Task details | Start at the line in the entries below that contains "###How to deploy", stop at the line that contains "- When logged", and output exactly the lines in that span, both ends included.

Plain-text document sources
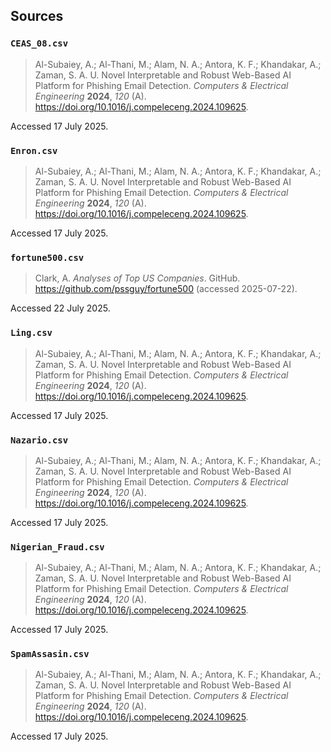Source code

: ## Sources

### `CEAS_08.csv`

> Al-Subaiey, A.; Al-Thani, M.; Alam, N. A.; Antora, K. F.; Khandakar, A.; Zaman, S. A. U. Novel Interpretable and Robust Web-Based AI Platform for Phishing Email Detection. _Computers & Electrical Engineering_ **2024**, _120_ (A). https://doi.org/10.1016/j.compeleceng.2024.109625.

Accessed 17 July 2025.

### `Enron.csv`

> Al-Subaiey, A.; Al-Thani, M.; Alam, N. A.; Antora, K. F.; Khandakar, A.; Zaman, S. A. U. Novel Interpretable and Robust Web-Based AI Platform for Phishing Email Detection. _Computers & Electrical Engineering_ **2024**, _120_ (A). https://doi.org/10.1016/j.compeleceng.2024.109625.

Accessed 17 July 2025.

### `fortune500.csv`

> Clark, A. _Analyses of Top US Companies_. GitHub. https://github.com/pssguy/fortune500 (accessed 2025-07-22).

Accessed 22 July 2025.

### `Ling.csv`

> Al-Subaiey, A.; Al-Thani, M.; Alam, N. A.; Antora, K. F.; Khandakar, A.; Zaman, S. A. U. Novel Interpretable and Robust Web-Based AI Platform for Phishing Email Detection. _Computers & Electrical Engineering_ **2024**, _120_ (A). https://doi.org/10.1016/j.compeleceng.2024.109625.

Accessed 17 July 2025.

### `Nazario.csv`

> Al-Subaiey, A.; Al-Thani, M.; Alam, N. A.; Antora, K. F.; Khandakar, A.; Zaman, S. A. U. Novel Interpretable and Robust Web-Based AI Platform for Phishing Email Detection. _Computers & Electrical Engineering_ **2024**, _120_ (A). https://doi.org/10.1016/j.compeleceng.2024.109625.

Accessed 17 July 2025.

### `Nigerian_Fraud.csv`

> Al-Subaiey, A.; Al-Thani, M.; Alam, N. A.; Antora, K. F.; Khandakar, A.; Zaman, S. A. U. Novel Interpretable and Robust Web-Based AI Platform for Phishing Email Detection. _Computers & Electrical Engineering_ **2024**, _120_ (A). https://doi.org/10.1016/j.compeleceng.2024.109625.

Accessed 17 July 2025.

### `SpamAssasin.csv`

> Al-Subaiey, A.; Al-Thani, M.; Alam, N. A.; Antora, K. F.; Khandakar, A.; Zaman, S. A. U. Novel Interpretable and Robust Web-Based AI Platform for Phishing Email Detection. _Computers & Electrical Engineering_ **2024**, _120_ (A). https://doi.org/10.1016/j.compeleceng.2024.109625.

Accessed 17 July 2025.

---

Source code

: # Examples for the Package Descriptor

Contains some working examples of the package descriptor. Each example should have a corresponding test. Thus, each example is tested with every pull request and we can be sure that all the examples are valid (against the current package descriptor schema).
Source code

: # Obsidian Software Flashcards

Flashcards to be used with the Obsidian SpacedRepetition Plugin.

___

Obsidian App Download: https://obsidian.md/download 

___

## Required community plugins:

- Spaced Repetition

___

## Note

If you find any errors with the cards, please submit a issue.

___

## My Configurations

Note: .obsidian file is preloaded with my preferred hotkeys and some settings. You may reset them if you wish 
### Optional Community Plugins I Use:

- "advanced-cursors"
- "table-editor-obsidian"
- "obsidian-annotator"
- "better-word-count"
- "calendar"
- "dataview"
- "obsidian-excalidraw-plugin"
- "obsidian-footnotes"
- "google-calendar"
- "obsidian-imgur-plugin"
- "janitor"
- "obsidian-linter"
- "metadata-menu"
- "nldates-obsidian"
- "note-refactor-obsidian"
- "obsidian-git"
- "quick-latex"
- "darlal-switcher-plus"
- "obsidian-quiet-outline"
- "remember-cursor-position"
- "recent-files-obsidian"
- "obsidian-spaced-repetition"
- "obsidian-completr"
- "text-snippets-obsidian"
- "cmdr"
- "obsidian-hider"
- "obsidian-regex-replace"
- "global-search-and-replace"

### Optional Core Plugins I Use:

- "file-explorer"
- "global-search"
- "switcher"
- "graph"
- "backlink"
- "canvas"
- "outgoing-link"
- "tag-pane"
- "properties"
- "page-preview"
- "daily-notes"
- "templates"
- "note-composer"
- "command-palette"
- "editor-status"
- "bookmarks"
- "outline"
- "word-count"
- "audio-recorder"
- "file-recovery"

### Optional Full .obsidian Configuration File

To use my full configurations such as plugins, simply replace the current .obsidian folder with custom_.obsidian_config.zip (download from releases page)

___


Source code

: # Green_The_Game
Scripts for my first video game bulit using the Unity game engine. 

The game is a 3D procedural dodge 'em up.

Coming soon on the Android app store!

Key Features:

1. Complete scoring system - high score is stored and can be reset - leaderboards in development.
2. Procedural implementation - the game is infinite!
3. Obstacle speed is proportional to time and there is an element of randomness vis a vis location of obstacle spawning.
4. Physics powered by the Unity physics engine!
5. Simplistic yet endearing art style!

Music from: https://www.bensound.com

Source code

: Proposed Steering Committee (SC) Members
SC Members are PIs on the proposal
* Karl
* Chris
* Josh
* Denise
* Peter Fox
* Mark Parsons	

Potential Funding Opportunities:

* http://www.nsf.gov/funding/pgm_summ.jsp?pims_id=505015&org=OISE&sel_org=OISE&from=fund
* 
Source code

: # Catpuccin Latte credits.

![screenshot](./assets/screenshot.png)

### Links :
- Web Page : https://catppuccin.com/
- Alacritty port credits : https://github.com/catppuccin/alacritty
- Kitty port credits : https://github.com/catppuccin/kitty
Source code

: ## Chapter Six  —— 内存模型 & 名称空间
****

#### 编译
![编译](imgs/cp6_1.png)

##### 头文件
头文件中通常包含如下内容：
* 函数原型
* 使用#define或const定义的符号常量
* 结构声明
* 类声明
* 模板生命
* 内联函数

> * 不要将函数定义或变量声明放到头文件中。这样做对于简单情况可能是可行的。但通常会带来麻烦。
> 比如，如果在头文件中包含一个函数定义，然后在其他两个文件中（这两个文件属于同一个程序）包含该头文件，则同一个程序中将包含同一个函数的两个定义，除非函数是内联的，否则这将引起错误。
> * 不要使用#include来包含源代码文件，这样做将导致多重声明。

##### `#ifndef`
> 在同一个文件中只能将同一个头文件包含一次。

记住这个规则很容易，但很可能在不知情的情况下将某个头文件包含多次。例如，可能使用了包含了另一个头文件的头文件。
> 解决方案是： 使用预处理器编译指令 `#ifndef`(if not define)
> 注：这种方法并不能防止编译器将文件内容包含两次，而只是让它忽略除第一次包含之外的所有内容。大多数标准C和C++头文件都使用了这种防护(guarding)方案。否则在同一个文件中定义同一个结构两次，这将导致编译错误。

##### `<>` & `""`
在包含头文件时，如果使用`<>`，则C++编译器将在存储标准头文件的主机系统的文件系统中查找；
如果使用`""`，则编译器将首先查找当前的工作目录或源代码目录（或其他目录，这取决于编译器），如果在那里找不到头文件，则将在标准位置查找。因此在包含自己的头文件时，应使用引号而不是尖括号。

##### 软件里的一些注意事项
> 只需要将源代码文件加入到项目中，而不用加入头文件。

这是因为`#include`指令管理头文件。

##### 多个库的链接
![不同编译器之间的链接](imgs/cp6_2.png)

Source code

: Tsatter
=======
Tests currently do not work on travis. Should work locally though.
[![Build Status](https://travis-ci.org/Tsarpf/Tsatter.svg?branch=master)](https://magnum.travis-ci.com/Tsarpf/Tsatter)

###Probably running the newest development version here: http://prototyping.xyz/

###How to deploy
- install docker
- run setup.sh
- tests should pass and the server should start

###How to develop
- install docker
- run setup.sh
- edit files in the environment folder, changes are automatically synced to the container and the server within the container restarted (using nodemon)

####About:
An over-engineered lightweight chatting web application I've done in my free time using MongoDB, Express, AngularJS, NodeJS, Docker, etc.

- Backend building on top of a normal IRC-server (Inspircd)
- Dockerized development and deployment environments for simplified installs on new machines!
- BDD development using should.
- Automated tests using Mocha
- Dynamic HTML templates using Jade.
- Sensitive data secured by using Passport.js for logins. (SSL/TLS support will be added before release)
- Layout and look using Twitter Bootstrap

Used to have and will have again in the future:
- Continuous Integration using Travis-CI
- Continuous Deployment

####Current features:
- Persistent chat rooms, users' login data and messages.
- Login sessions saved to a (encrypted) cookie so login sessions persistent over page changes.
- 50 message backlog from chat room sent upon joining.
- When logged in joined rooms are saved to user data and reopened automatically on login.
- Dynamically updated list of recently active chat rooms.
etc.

Solution to the exercise |
###How to deploy
- install docker
- run setup.sh
- tests should pass and the server should start

###How to develop
- install docker
- run setup.sh
- edit files in the environment folder, changes are automatically synced to the container and the server within the container restarted (using nodemon)

####About:
An over-engineered lightweight chatting web application I've done in my free time using MongoDB, Express, AngularJS, NodeJS, Docker, etc.

- Backend building on top of a normal IRC-server (Inspircd)
- Dockerized development and deployment environments for simplified installs on new machines!
- BDD development using should.
- Automated tests using Mocha
- Dynamic HTML templates using Jade.
- Sensitive data secured by using Passport.js for logins. (SSL/TLS support will be added before release)
- Layout and look using Twitter Bootstrap

Used to have and will have again in the future:
- Continuous Integration using Travis-CI
- Continuous Deployment

####Current features:
- Persistent chat rooms, users' login data and messages.
- Login sessions saved to a (encrypted) cookie so login sessions persistent over page changes.
- 50 message backlog from chat room sent upon joining.
- When logged in joined rooms are saved to user data and reopened automatically on login.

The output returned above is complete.